Exercise aim |
Among the lines below, take the one holding "types of malice_**", the one holding "60     It seems to", and all lines between them. Set them down exactly.
===============
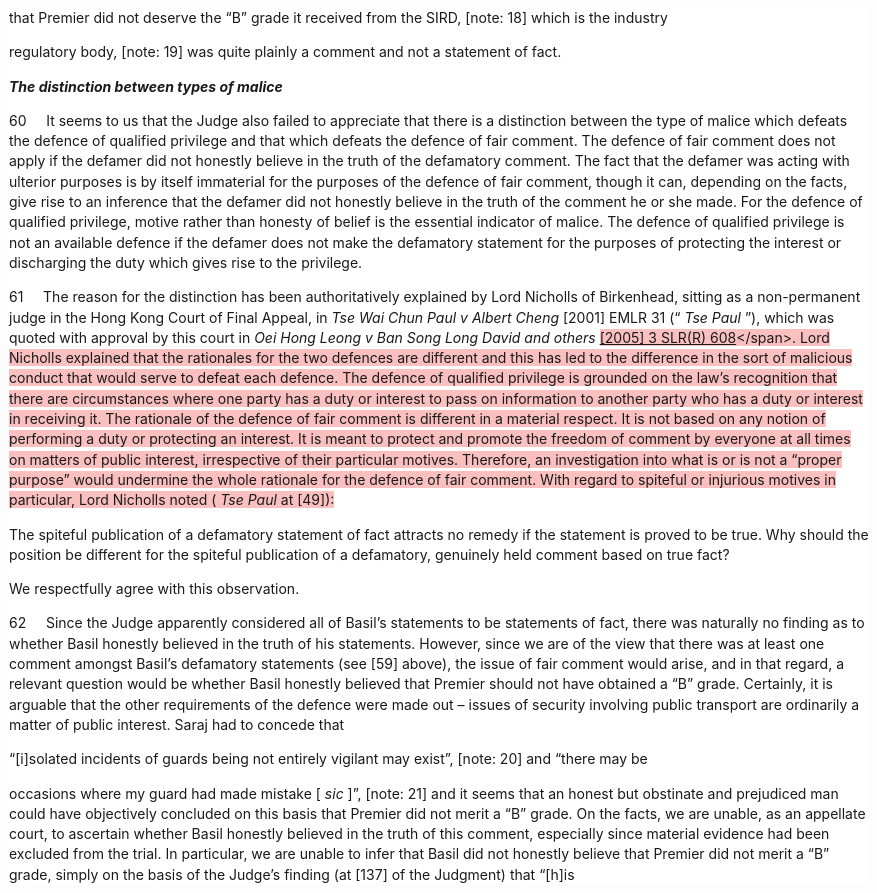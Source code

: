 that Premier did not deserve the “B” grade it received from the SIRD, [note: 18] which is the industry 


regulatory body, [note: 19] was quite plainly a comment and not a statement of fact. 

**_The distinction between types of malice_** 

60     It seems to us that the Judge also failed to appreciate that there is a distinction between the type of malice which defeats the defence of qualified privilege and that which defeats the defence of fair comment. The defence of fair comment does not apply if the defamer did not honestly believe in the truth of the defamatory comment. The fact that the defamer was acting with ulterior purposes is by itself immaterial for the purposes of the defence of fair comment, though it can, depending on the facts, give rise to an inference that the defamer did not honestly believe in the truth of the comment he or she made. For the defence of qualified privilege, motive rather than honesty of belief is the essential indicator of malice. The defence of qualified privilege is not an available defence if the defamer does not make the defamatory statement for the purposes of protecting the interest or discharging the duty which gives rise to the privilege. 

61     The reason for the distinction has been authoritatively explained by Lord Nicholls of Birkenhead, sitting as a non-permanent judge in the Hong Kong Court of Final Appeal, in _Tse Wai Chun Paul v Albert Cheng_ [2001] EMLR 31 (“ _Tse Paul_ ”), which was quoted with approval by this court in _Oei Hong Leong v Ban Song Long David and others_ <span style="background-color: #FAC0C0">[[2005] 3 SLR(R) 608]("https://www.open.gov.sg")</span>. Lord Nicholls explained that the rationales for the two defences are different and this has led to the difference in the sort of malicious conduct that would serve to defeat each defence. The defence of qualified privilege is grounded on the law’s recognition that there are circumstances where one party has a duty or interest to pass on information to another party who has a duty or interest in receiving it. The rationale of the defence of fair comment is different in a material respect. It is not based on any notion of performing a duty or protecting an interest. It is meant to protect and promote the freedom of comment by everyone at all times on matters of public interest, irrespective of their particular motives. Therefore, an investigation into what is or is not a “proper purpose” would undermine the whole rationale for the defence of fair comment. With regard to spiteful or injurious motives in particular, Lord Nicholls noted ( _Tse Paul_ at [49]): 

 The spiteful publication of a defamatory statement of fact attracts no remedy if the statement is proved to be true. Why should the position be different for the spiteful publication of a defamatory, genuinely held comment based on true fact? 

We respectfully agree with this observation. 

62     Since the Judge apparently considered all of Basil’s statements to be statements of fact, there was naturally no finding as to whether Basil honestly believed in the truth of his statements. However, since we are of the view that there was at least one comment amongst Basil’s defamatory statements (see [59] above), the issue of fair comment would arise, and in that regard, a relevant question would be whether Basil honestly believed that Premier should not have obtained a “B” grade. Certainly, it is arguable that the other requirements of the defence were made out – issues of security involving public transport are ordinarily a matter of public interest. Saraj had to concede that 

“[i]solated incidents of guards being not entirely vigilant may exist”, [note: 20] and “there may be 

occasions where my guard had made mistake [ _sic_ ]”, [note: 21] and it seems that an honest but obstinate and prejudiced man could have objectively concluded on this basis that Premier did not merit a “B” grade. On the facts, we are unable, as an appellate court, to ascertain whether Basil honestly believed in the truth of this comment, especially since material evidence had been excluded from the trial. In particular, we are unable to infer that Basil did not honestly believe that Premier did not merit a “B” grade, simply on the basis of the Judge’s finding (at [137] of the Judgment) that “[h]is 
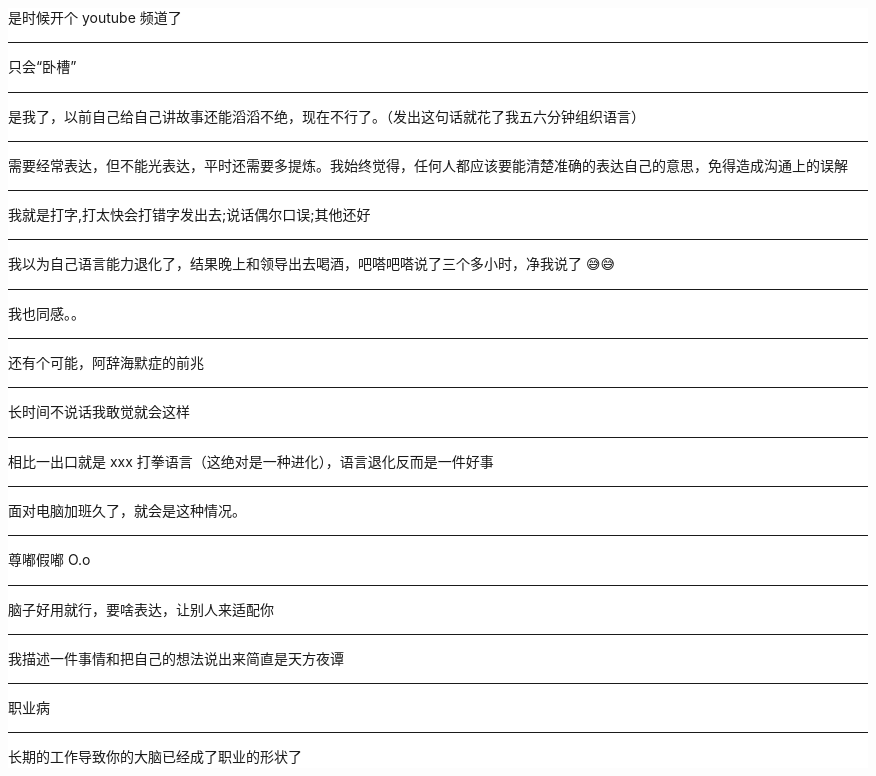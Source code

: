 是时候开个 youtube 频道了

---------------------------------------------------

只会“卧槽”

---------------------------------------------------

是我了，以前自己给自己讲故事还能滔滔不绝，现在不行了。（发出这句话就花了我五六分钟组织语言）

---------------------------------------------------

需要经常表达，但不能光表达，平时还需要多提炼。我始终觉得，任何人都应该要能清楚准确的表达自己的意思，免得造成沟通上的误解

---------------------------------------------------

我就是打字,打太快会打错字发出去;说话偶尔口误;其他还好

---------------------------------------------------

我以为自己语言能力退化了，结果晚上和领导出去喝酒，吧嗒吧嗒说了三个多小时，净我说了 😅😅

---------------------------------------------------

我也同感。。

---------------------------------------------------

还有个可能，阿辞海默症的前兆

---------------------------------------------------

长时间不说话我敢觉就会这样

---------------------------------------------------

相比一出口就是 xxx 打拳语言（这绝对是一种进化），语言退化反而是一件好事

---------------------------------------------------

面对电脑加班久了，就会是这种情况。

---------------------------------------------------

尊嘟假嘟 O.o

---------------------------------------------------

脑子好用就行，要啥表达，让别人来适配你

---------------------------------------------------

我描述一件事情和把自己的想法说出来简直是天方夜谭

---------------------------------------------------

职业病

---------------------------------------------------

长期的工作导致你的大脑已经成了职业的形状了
===============
Answer for the task |
**_The distinction between types of malice_** 

60     It seems to us that the Judge also failed to appreciate that there is a distinction between the type of malice which defeats the defence of qualified privilege and that which defeats the defence of fair comment. The defence of fair comment does not apply if the defamer did not honestly believe in the truth of the defamatory comment. The fact that the defamer was acting with ulterior purposes is by itself immaterial for the purposes of the defence of fair comment, though it can, depending on the facts, give rise to an inference that the defamer did not honestly believe in the truth of the comment he or she made. For the defence of qualified privilege, motive rather than honesty of belief is the essential indicator of malice. The defence of qualified privilege is not an available defence if the defamer does not make the defamatory statement for the purposes of protecting the interest or discharging the duty which gives rise to the privilege. 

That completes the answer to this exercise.